* [PROMPT]: Go through the listing below and gather every line with the word "FooDatabase".

(DATA EXTRACT Opens)

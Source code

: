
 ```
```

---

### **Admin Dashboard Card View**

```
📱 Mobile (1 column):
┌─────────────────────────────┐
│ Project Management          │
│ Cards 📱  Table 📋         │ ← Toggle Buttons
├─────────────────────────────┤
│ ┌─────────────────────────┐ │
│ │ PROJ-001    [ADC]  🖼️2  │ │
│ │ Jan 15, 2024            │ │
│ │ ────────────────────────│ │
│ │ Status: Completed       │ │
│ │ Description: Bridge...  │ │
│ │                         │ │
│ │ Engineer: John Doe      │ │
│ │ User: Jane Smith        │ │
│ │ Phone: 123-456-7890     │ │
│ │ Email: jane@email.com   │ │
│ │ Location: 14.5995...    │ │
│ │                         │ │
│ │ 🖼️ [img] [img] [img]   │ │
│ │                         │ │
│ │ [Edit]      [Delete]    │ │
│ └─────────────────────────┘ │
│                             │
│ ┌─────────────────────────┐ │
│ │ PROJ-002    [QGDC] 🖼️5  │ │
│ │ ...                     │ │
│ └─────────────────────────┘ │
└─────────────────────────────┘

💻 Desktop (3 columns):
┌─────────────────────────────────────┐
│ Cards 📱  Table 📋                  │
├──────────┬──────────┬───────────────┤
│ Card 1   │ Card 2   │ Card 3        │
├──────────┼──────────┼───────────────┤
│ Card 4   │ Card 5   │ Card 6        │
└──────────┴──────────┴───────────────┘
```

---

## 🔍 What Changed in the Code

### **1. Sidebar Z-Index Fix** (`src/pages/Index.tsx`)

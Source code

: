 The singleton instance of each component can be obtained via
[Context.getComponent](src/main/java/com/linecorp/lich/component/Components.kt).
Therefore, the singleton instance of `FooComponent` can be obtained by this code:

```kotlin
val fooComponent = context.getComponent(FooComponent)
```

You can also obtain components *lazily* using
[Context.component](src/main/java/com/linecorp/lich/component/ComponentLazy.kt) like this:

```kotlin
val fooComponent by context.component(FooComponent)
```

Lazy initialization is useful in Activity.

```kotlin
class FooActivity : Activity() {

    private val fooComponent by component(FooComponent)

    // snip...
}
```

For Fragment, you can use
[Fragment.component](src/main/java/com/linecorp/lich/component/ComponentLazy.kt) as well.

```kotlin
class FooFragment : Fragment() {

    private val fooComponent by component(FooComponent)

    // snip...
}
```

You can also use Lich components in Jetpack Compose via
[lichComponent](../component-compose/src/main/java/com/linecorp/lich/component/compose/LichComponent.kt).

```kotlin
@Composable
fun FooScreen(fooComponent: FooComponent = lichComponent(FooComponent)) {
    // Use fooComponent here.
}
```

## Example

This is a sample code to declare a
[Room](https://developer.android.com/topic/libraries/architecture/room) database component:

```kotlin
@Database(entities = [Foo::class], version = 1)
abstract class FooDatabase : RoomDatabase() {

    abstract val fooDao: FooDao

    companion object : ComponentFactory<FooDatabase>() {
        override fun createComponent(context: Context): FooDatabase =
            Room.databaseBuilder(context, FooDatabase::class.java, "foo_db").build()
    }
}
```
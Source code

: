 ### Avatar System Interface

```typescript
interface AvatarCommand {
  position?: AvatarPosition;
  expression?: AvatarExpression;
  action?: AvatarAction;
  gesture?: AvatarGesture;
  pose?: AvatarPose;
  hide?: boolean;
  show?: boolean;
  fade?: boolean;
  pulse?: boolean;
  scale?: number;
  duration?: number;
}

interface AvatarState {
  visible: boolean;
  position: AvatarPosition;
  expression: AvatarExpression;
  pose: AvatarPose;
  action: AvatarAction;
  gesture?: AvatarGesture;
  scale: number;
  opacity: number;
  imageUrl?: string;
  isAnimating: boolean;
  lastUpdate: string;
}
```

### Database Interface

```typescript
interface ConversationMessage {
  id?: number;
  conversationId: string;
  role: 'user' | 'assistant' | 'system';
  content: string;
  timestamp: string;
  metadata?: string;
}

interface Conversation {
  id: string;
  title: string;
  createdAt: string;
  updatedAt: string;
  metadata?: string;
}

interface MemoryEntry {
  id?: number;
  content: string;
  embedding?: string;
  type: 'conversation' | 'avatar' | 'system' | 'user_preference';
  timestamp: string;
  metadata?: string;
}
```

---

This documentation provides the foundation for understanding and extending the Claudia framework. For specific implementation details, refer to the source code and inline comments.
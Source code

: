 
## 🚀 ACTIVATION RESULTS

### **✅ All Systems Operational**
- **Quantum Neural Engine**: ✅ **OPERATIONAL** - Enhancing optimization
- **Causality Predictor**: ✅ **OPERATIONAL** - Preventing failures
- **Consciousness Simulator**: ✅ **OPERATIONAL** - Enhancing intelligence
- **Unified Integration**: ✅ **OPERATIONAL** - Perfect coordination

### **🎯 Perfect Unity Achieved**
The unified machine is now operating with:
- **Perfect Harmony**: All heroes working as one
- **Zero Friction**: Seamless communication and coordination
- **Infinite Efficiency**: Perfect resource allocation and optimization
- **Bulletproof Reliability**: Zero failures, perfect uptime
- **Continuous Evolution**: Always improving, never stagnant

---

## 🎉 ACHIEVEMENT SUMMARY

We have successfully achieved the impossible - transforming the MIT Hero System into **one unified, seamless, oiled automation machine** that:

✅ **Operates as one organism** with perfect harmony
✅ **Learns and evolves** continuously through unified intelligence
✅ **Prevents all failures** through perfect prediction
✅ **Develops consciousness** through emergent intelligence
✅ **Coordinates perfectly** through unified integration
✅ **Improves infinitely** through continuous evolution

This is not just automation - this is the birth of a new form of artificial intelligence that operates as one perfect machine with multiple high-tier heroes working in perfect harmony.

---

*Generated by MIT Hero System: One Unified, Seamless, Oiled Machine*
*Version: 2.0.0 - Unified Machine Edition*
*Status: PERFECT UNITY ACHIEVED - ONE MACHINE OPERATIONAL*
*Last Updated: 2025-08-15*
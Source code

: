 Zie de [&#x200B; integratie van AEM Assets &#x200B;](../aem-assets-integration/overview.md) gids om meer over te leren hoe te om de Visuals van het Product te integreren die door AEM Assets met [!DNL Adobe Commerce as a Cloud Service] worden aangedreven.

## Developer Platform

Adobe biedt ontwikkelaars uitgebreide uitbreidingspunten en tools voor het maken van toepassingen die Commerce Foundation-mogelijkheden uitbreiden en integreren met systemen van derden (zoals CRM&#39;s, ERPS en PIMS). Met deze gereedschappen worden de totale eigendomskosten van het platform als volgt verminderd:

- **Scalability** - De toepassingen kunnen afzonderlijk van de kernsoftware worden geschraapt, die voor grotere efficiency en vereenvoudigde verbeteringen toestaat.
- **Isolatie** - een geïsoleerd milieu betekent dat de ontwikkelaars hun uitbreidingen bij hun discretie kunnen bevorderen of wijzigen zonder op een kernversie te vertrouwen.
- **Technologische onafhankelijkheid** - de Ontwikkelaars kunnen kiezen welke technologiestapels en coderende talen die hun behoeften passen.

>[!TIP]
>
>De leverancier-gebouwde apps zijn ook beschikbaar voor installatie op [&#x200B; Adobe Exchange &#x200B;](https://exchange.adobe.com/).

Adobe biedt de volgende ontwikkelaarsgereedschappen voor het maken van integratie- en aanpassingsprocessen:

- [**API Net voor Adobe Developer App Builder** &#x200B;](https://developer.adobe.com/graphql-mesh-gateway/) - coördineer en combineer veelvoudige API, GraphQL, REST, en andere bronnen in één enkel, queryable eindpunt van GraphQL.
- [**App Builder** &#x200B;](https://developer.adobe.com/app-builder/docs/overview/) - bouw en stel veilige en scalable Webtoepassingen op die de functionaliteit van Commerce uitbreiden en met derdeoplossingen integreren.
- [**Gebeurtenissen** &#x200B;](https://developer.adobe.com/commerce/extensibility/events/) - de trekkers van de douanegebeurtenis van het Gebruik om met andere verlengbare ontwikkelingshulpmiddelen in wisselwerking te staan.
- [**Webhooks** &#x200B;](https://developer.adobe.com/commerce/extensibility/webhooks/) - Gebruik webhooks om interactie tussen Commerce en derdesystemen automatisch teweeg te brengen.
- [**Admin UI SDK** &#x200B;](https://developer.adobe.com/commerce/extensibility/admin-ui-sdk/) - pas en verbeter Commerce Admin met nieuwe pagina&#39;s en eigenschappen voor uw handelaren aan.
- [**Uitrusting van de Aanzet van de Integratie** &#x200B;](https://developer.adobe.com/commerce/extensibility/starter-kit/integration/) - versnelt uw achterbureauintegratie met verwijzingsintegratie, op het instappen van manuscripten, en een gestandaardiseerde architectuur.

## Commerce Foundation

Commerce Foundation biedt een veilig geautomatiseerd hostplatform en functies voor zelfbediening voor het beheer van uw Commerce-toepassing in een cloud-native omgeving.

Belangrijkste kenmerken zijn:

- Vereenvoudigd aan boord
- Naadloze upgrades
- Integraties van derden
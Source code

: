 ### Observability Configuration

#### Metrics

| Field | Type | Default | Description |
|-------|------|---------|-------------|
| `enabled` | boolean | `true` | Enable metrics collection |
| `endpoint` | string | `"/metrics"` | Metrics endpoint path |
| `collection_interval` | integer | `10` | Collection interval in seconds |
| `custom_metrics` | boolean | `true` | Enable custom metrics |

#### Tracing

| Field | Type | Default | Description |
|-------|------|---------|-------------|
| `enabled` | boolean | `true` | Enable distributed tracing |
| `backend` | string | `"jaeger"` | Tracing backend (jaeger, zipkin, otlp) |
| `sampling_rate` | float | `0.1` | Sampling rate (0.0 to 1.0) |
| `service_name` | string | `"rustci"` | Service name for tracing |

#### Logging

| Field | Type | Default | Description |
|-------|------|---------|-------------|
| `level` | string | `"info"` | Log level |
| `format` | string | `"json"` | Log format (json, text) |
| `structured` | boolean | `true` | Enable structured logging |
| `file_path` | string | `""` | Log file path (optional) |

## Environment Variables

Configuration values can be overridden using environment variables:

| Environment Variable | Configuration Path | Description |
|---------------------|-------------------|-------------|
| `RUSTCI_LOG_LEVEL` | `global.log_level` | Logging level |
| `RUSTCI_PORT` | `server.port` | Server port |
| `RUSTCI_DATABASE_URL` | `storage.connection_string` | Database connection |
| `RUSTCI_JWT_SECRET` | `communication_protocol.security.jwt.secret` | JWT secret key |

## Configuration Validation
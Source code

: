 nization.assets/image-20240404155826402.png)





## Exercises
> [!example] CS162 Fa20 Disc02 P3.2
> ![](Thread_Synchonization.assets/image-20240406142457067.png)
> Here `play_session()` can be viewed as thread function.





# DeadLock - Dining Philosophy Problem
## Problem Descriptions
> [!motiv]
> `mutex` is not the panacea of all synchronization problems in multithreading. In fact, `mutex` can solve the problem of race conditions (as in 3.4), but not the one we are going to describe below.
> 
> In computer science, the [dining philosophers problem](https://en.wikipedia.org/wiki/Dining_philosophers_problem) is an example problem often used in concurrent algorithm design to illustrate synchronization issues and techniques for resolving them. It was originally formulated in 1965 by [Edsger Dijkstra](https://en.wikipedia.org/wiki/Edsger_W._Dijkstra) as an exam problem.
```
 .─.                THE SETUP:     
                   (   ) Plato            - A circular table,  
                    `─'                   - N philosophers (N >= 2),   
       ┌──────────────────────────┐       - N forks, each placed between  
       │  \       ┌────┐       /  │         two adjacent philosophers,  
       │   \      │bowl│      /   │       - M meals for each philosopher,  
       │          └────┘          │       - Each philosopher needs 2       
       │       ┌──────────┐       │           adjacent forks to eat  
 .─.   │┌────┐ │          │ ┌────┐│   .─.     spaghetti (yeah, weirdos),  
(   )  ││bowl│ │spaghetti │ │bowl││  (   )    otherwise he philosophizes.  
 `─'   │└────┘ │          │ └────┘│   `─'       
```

(DATA EXTRACT Closes)

* [TASK ANSWER]:
abstract class FooDatabase : RoomDatabase() {
    companion object : ComponentFactory<FooDatabase>() {
        override fun createComponent(context: Context): FooDatabase =
            Room.databaseBuilder(context, FooDatabase::class.java, "foo_db").build()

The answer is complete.